# [Exercise]
Emit all the data exactly as provided.

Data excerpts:
━━━━━━━━

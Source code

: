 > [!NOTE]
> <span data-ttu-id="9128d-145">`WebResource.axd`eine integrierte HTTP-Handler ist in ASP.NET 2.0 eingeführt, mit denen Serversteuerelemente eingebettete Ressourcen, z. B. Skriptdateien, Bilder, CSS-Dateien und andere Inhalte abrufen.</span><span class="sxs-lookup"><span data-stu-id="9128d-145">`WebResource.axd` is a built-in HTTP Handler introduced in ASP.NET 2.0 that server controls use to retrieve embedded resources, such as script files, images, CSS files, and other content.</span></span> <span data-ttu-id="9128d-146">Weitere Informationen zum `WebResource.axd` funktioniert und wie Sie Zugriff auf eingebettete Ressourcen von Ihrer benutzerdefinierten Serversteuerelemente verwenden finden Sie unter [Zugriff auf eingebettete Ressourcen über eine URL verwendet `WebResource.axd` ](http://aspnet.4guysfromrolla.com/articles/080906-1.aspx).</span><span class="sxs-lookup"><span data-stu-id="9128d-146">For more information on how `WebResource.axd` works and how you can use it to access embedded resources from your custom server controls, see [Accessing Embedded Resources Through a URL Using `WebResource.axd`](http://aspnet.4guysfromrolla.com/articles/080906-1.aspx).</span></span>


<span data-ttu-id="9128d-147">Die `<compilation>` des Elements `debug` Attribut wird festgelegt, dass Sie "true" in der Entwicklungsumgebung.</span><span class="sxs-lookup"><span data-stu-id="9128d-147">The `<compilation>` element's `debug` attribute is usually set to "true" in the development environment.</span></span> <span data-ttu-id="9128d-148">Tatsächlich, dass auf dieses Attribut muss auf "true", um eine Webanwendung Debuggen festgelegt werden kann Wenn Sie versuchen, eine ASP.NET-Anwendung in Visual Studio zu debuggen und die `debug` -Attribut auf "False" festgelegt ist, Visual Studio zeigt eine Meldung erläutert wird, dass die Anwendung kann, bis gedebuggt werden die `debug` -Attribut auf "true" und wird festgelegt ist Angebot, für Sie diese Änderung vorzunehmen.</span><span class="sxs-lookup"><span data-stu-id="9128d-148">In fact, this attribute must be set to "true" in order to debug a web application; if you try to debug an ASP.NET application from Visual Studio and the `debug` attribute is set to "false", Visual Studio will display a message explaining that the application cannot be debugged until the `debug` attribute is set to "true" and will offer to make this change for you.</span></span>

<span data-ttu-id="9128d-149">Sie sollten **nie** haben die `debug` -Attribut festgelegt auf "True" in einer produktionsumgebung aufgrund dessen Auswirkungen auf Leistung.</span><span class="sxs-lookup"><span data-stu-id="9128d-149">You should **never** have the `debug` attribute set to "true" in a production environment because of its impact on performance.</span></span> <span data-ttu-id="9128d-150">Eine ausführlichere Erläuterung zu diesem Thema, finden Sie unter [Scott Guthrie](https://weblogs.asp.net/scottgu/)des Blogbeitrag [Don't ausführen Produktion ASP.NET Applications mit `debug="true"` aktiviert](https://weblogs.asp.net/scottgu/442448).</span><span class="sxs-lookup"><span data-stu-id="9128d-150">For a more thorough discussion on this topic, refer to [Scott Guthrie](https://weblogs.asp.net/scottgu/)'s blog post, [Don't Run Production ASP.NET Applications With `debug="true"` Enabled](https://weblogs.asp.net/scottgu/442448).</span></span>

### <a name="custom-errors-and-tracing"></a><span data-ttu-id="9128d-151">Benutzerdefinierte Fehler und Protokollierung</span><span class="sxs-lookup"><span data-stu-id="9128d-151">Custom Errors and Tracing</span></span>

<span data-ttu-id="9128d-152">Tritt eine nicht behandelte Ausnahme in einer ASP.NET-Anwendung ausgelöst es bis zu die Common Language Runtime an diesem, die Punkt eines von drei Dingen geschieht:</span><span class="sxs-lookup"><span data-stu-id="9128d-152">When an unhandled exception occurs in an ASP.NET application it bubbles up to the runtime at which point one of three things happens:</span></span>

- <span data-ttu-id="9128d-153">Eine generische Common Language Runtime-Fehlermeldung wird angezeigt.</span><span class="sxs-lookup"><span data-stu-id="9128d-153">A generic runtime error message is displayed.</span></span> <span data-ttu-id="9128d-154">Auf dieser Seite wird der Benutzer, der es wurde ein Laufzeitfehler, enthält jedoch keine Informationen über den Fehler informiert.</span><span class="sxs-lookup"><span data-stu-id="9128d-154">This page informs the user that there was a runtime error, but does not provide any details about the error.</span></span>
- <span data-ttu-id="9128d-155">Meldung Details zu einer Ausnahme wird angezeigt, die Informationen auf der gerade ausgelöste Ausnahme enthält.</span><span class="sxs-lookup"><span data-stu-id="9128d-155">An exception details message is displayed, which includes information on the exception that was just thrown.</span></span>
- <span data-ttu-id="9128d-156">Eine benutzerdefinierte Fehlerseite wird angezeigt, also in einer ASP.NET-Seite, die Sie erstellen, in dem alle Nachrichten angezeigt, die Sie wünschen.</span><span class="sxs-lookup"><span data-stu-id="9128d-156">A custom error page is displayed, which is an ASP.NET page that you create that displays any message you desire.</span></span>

━━━━━━━━

# [The completed task]
Source code

: > [!NOTE]
> <span data-ttu-id="9128d-145">`WebResource.axd`eine integrierte HTTP-Handler ist in ASP.NET 2.0 eingeführt, mit denen Serversteuerelemente eingebettete Ressourcen, z. B. Skriptdateien, Bilder, CSS-Dateien und andere Inhalte abrufen.</span><span class="sxs-lookup"><span data-stu-id="9128d-145">`WebResource.axd` is a built-in HTTP Handler introduced in ASP.NET 2.0 that server controls use to retrieve embedded resources, such as script files, images, CSS files, and other content.</span></span> <span data-ttu-id="9128d-146">Weitere Informationen zum `WebResource.axd` funktioniert und wie Sie Zugriff auf eingebettete Ressourcen von Ihrer benutzerdefinierten Serversteuerelemente verwenden finden Sie unter [Zugriff auf eingebettete Ressourcen über eine URL verwendet `WebResource.axd` ](http://aspnet.4guysfromrolla.com/articles/080906-1.aspx).</span><span class="sxs-lookup"><span data-stu-id="9128d-146">For more information on how `WebResource.axd` works and how you can use it to access embedded resources from your custom server controls, see [Accessing Embedded Resources Through a URL Using `WebResource.axd`](http://aspnet.4guysfromrolla.com/articles/080906-1.aspx).</span></span>


<span data-ttu-id="9128d-147">Die `<compilation>` des Elements `debug` Attribut wird festgelegt, dass Sie "true" in der Entwicklungsumgebung.</span><span class="sxs-lookup"><span data-stu-id="9128d-147">The `<compilation>` element's `debug` attribute is usually set to "true" in the development environment.</span></span> <span data-ttu-id="9128d-148">Tatsächlich, dass auf dieses Attribut muss auf "true", um eine Webanwendung Debuggen festgelegt werden kann Wenn Sie versuchen, eine ASP.NET-Anwendung in Visual Studio zu debuggen und die `debug` -Attribut auf "False" festgelegt ist, Visual Studio zeigt eine Meldung erläutert wird, dass die Anwendung kann, bis gedebuggt werden die `debug` -Attribut auf "true" und wird festgelegt ist Angebot, für Sie diese Änderung vorzunehmen.</span><span class="sxs-lookup"><span data-stu-id="9128d-148">In fact, this attribute must be set to "true" in order to debug a web application; if you try to debug an ASP.NET application from Visual Studio and the `debug` attribute is set to "false", Visual Studio will display a message explaining that the application cannot be debugged until the `debug` attribute is set to "true" and will offer to make this change for you.</span></span>

<span data-ttu-id="9128d-149">Sie sollten **nie** haben die `debug` -Attribut festgelegt auf "True" in einer produktionsumgebung aufgrund dessen Auswirkungen auf Leistung.</span><span class="sxs-lookup"><span data-stu-id="9128d-149">You should **never** have the `debug` attribute set to "true" in a production environment because of its impact on performance.</span></span> <span data-ttu-id="9128d-150">Eine ausführlichere Erläuterung zu diesem Thema, finden Sie unter [Scott Guthrie](https://weblogs.asp.net/scottgu/)des Blogbeitrag [Don't ausführen Produktion ASP.NET Applications mit `debug="true"` aktiviert](https://weblogs.asp.net/scottgu/442448).</span><span class="sxs-lookup"><span data-stu-id="9128d-150">For a more thorough discussion on this topic, refer to [Scott Guthrie](https://weblogs.asp.net/scottgu/)'s blog post, [Don't Run Production ASP.NET Applications With `debug="true"` Enabled](https://weblogs.asp.net/scottgu/442448).</span></span>

### <a name="custom-errors-and-tracing"></a><span data-ttu-id="9128d-151">Benutzerdefinierte Fehler und Protokollierung</span><span class="sxs-lookup"><span data-stu-id="9128d-151">Custom Errors and Tracing</span></span>

<span data-ttu-id="9128d-152">Tritt eine nicht behandelte Ausnahme in einer ASP.NET-Anwendung ausgelöst es bis zu die Common Language Runtime an diesem, die Punkt eines von drei Dingen geschieht:</span><span class="sxs-lookup"><span data-stu-id="9128d-152">When an unhandled exception occurs in an ASP.NET application it bubbles up to the runtime at which point one of three things happens:</span></span>

- <span data-ttu-id="9128d-153">Eine generische Common Language Runtime-Fehlermeldung wird angezeigt.</span><span class="sxs-lookup"><span data-stu-id="9128d-153">A generic runtime error message is displayed.</span></span> <span data-ttu-id="9128d-154">Auf dieser Seite wird der Benutzer, der es wurde ein Laufzeitfehler, enthält jedoch keine Informationen über den Fehler informiert.</span><span class="sxs-lookup"><span data-stu-id="9128d-154">This page informs the user that there was a runtime error, but does not provide any details about the error.</span></span>
- <span data-ttu-id="9128d-155">Meldung Details zu einer Ausnahme wird angezeigt, die Informationen auf der gerade ausgelöste Ausnahme enthält.</span><span class="sxs-lookup"><span data-stu-id="9128d-155">An exception details message is displayed, which includes information on the exception that was just thrown.</span></span>
- <span data-ttu-id="9128d-156">Eine benutzerdefinierte Fehlerseite wird angezeigt, also in einer ASP.NET-Seite, die Sie erstellen, in dem alle Nachrichten angezeigt, die Sie wünschen.</span><span class="sxs-lookup"><span data-stu-id="9128d-156">A custom error page is displayed, which is an ASP.NET page that you create that displays any message you desire.</span></span>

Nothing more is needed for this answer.